World Bank staff challenge Jim Yong Kim’s second term

Financial Times Financial Times

 

Association cites ‘crisis of leadership’ as president campaigns for reappointment

The World Bank’s powerful staff association has called for an international search for a replacement to President Jim Yong Kim, pointing to a “crisis of leadership” at the bank just as he begins a campaign for a second five-year term.

“The world has changed, and we must change with it. Unless we revisit the rules-of-the-game, the World Bank Group faces the real possibility of becoming an anachronism on the international stage,” the leaders of the staff association wrote in a letter to the bank’s board seen by the Financial Times.

Mr Kim was appointed president of the World Bank in 2012 and his term runs out next June.

His tenure at the bank has been mired in criticism, much of it from within the bank and related to a difficult restructuring that he has pushed through.
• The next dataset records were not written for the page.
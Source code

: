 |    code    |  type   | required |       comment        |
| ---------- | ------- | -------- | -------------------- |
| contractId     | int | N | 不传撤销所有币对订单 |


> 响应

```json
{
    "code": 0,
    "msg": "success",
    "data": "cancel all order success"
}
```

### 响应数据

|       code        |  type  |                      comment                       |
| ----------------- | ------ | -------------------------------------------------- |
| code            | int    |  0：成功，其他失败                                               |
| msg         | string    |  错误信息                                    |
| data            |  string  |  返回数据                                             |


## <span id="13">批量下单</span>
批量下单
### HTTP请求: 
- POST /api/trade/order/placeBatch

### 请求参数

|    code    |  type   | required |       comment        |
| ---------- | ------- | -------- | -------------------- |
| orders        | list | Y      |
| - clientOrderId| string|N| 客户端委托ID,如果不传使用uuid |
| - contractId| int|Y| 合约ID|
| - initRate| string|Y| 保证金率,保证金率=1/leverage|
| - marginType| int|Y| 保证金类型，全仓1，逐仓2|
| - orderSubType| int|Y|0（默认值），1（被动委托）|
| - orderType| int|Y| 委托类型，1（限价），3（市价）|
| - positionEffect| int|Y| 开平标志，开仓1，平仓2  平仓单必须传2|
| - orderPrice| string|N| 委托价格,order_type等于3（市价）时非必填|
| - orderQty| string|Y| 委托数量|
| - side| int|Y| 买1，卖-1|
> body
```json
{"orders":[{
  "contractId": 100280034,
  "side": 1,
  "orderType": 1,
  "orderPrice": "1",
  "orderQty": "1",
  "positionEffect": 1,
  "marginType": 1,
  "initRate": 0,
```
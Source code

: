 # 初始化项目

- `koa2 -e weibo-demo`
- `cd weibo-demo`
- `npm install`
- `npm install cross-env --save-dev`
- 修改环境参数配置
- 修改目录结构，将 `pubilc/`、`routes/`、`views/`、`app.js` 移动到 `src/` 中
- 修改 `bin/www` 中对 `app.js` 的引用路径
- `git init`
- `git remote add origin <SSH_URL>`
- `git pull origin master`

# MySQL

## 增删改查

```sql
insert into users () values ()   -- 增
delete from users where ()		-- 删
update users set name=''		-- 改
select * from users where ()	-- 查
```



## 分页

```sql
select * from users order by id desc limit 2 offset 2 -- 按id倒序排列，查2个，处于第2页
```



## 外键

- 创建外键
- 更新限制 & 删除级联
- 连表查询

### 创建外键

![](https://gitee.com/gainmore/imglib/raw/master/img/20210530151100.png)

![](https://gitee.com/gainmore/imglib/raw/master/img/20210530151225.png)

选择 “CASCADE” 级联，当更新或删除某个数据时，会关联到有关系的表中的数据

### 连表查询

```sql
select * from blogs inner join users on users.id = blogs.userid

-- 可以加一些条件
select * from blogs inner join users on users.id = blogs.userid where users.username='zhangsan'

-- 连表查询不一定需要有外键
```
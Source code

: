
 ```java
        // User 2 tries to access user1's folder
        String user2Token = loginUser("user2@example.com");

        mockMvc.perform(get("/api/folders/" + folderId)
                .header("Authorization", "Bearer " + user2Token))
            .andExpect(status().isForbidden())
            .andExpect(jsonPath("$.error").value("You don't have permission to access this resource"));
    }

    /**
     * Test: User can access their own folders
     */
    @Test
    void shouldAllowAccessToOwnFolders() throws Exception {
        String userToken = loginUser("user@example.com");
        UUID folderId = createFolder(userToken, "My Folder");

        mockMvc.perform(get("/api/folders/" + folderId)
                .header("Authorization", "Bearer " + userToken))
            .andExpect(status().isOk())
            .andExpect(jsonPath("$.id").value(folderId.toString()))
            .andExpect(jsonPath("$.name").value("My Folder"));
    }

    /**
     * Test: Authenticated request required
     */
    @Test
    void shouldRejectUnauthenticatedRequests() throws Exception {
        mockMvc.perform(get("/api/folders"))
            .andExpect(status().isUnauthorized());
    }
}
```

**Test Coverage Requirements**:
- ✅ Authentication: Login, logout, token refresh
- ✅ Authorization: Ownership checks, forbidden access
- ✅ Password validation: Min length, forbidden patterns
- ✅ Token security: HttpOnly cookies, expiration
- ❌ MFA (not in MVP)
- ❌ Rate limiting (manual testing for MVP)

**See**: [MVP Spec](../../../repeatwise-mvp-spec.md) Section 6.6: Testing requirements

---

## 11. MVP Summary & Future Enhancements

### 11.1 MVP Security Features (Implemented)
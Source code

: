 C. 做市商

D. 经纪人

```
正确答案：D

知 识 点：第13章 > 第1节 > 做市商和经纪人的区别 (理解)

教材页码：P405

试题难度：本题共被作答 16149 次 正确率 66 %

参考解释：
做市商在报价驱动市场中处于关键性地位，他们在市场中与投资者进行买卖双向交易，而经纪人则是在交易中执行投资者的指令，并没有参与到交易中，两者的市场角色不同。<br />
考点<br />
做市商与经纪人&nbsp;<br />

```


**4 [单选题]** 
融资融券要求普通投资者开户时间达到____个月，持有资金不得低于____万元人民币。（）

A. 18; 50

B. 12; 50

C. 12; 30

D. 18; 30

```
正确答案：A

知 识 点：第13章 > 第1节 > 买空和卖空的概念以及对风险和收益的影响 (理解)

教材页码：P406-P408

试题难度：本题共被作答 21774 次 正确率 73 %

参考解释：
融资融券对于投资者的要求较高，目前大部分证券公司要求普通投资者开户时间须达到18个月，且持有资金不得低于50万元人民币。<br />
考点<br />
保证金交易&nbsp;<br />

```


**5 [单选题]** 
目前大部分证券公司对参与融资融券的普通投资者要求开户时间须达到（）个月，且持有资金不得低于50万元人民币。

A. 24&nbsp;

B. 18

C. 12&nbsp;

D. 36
But the former activist and medical doctor has also shaken up the institution by pushing it to engage more quickly and forcefully with emerging crises that fall outside the bank’s traditional responsibilities such as the 2014 Ebola outbreak in west Africa.

He continues to enjoy the backing of the US, the bank’s biggest shareholder. “The United States fully supports [Mr] Kim’s presidency at the World Bank, including the steps he’s taken to enact important reforms,” the US Treasury, which oversees Washington’s relationship with the bank, said in a statement to the FT.

The board has begun informal discussions over how and whether to reappoint Mr Kim to a second term and is due to debate the process more formally at a meeting later this month, according to bank officials.

People close to the board said the process was likely to be akin to what happened at the International Monetary Fund, where Christine Lagarde was appointed to a second term earlier this year. There the board invited nominations for other candidates for a limited period before approving Mrs Lagarde’s reappointment.

Mr Kim told staff in a town-hall meeting earlier this year that he was open to serving a second term but had not formally sought a reappointment. He has, however, told board members that he would like to serve a second term, said one person close to the board.

In its letter, the staff association argues that the time has come for the bank to be led by someone other than an American, as has been custom since its creation at Bretton Woods in 1944.

“We preach principles of good governance, transparency, diversity, international competition, and merit-based selection. Unfortunately, none of these principles have applied to the appointment of past World Bank Group Presidents,” the association’s executive committee wrote. “Instead, we have accepted decades of backroom deals which, twelve times in a row, selected an American male. This must change.”

They argued for “an international call for candidates” run by a “credible search committee”

The letter cites staff surveys which have pointed to low morale at the bank over the past two years and “made it painfully clear that the World Bank Group is experiencing a crisis of leadership”.

Only a third of staff surveyed “understand where the senior management team is leading us”, the letter points out. “Even fewer believe that our senior management creates a culture of openness and trust.”

Senior officials at the bank insist Mr Kim enjoys broader support from the staff than that.

A World Bank spokesman said any discussions of Mr Kim’s reappointment by the board were not unusual as “it is customary for executive directors to begin discussions on the process six months to a year before a president’s term ends”.

The spokesman also cited the board’s approval in 2011 of “principles for open, merit-based and transparent presidential selections”.

“These principles were used in the 2012 selection [of Mr Kim] and will govern the upcoming presidential selection process,” he said.

Despite those principles — and efforts to draw senior officials from big emerging economies such as Brazil and China into the bank’s senior management ranks — the US continues to exercise significant control over the bank presidency. Whether or not Mr Kim is reappointed is likely to depend mostly on whether he continues to be backed by Washington.

But the unusual staff letter demonstrates that Mr Kim, who emigrated to the US from South Korea as a young boy and left the presidency of Dartmouth College to take over at the World Bank, is likely to face a raucous campaign for a second term.

Besides the staff he also has critics among campaign groups, many of which questioned an update last week to the environmental and social standards for bank projects, as well as among the bank’s active alumni network.

Paul Cadario, a former senior executive at the bank who is now at the University of Toronto, said it would be hard for Mr Kim to be reappointed if the board held a truly open process.

“His record does not justify it,” Mr Cadario said, pointing to a “sloppy, sprawling strategy focused on health” and the mismanagement of the reorganisation of the bank.